As a nation of drunks, we tend to overromanticize and idealize the neighborhood bar. You should never have to fight for a barstool. The beer should flow freely and you should be able to indulge in fried delicacies at all hours. It’s not a special destination, there’s not a dress code (on the contrary, walking into this mystical place should be as comfortable as putting on a pair of old sweats), and it’s hard to find one bar that will pack all these qualities into four booze-soaked walls.

The object of my undying affection? I found it four years ago at Bayard’s Ale House, a bar as it should be.

In 2006, Bayard’s replaced the former Sazerac House, which had a steady following (including John Belushi and Norman Mailer, according to The Villager) for 41 years. It still retains some the Sazerac’s old Village clientele–upon my first visit, I shared the long wooden banquette with an aging transvestite–and looks like it’s been around much longer than the past four years, which makes sense, considering the building in which Bayard’s resides was built in 1826.

bayard's ale house
The interior is suitably dim with exposed brick, a wooden bar with brass accents, and a tin ceiling festooned with hanging white Christmas lights. But the banks of windows curving around the facade of its corner perch at Hudson and Charles keep Bayard’s from veering off into dive-ville (see Crow, Stoned (R.I.P.) and Whiskey Pub, Nancy for stellar examples of this genre), with light streaming in for people-watching on sunny afternoons or summer happy hours.
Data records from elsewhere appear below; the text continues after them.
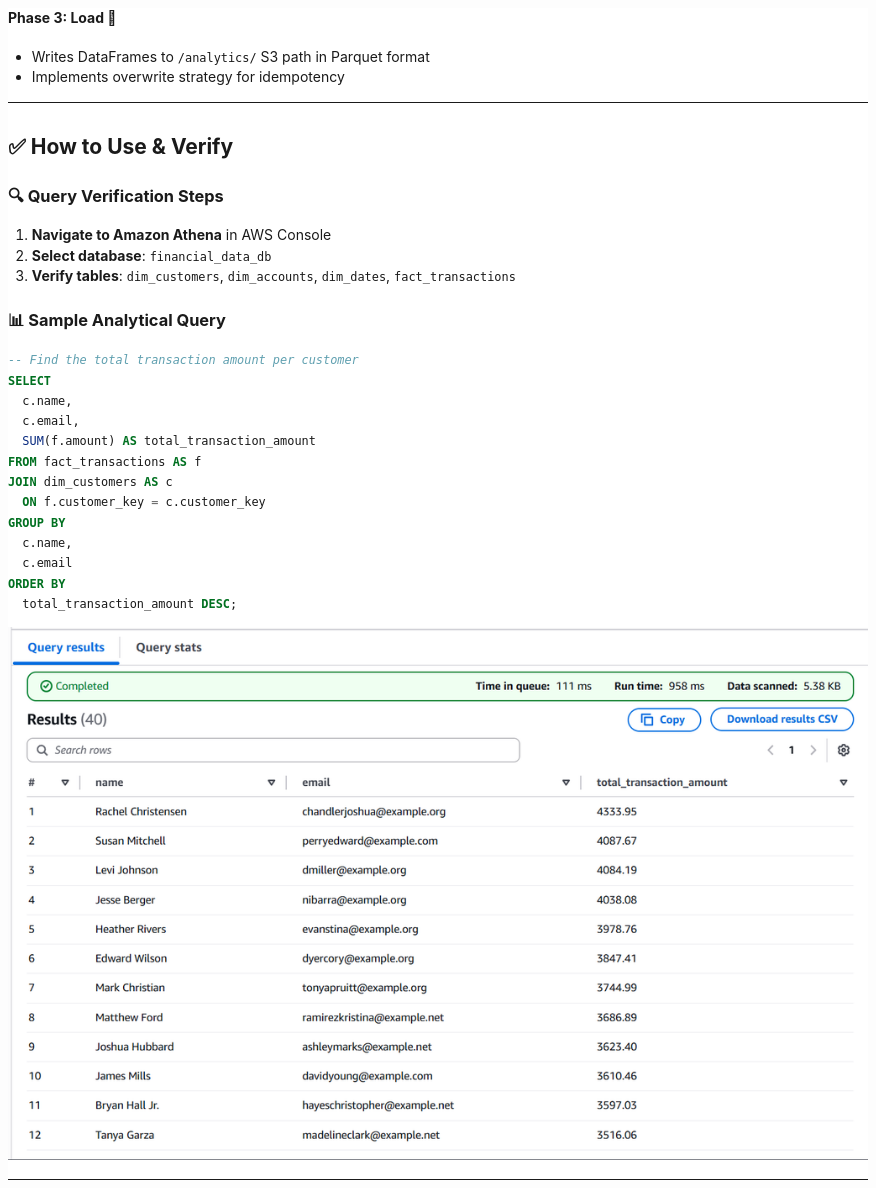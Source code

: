 #### **Phase 3: Load** 💾
- Writes DataFrames to `/analytics/` S3 path in Parquet format
- Implements overwrite strategy for idempotency

---

## ✅ How to Use & Verify

### 🔍 Query Verification Steps

1. **Navigate to Amazon Athena** in AWS Console
2. **Select database**: `financial_data_db`
3. **Verify tables**: `dim_customers`, `dim_accounts`, `dim_dates`, `fact_transactions`

### 📊 Sample Analytical Query

```sql
-- Find the total transaction amount per customer
SELECT
  c.name,
  c.email,
  SUM(f.amount) AS total_transaction_amount
FROM fact_transactions AS f
JOIN dim_customers AS c
  ON f.customer_key = c.customer_key
GROUP BY
  c.name,
  c.email
ORDER BY
  total_transaction_amount DESC;
```

![Test Query](images/testquery.png)

---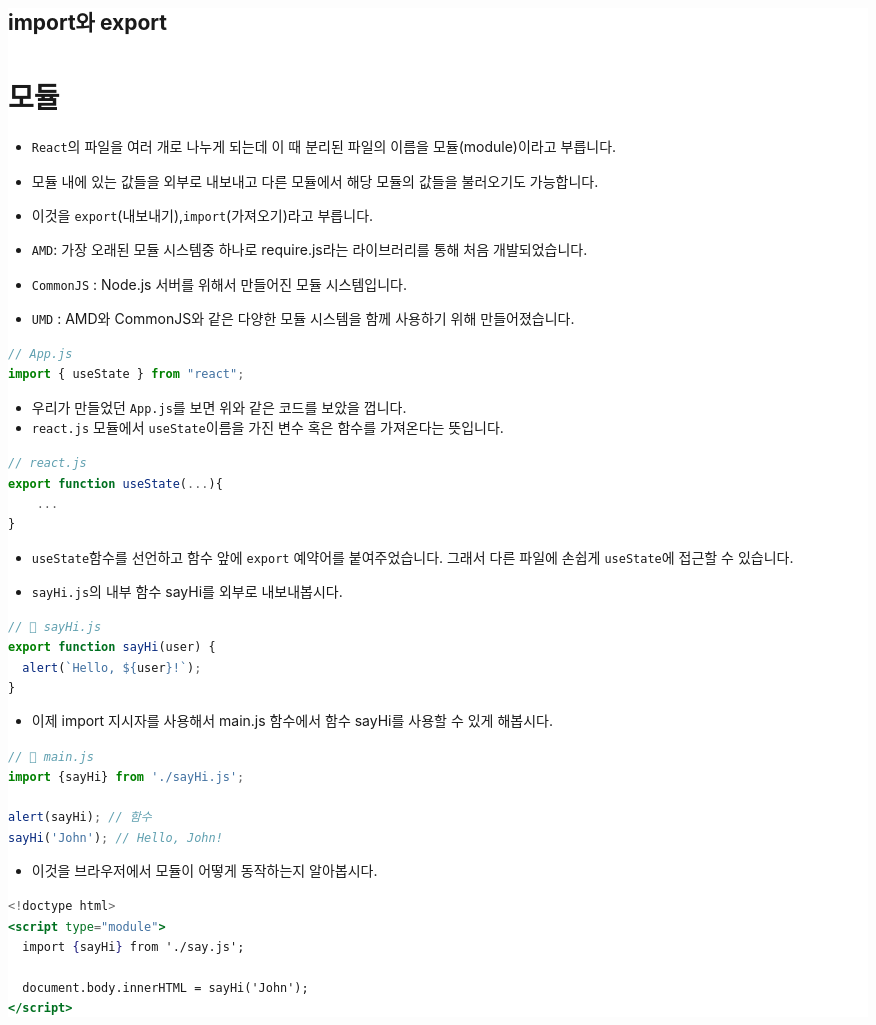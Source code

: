 ## import와 export

# 모듈

- `React`의 파일을 여러 개로 나누게 되는데 이 때 분리된 파일의 이름을 모듈(module)이라고 부릅니다.
- 모듈 내에 있는 값들을 외부로 내보내고 다른 모듈에서 해당 모듈의 값들을 불러오기도 가능합니다.
- 이것을 `export`(내보내기),`import`(가져오기)라고 부릅니다.

- `AMD`: 가장 오래된 모듈 시스템중 하나로 require.js라는 라이브러리를 통해 처음 개발되었습니다.
- `CommonJS` : Node.js 서버를 위해서 만들어진 모듈 시스템입니다.
- `UMD` : AMD와 CommonJS와 같은 다양한 모듈 시스템을 함께 사용하기 위해 만들어졌습니다.

```jsx
// App.js
import { useState } from "react";
```

- 우리가 만들었던 `App.js`를 보면 위와 같은 코드를 보았을 껍니다.
- `react.js` 모듈에서 `useState`이름을 가진 변수 혹은 함수를 가져온다는 뜻입니다.

```jsx
// react.js
export function useState(...){
    ...
}

```
- `useState`함수를 선언하고 함수 앞에 `export` 예약어를 붙여주었습니다. 그래서 다른 파일에 손쉽게 `useState`에 접근할 수 있습니다.

- `sayHi.js`의 내부 함수 sayHi를 외부로 내보내봅시다.   

```jsx
// 📁 sayHi.js
export function sayHi(user) {
  alert(`Hello, ${user}!`);
}
```
- 이제 import 지시자를 사용해서 main.js 함수에서 함수 sayHi를 사용할 수 있게 해봅시다.

```jsx
// 📁 main.js
import {sayHi} from './sayHi.js';

alert(sayHi); // 함수
sayHi('John'); // Hello, John!
```

- 이것을 브라우저에서 모듈이 어떻게 동작하는지 알아봅시다.

```jsx
<!doctype html>
<script type="module">
  import {sayHi} from './say.js';

  document.body.innerHTML = sayHi('John');
</script>
```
There are flat screens to catch the Mets score if desired, but it’s not a sports bar and you won’t catch a horde of Big Ten fans packed in for a gamewatch on a Saturday afternoon. Plus, it’s around the corner from the Christopher St. PATH station, which makes the bar a most convenient place to wait when there’s an hour to kill between commuter trains.

But really, even with all of these attributes, do you think I would repeatedly darken Bayard’s doorstep if the food and drink weren’t up to snuff? This is no gastropub with a two-hour no-reservations wait, this is solid bar food done right. You can go upscale with a mighty fine plate of crab cakes (an old Sazerac House specialty that’s still available) and dinner mains like shepherd’s and chicken pot pies, or downscale with unbelievable wings (one of my top three in the city) that sidle up to homemade blue cheese and my favorite burger topped with horseradish sour cream.

bayards ale house wings
Either way, you’ll come out satiated and happily accompanied by 20 well-selected beers on tap, like Belhaven, Goose Island, Sweet Action, and Harpoon. Want whiskey? They’ve got Lagavulin, Jameson, et. al. behind the bar too to help you while away the hours.

Bayard's draught beer
Bayard’s is never overly crowded, never underpopulated, never pretentious, and always welcoming. The beer flows. The bartenders and waitstaff serve you with pleasure (and sometimes a gorgeous Irish accent). You relax, you order another basket of fries and friends come and go. Time passes. And you wonder if the whole neighborhood bar idea isn’t so overromanticized after all.

Bayard’s Ale House, 533 Hudson St., New York. 212-989-0313. Open from 11:00 am-4:00 am daily (kitchen till 2:00 am).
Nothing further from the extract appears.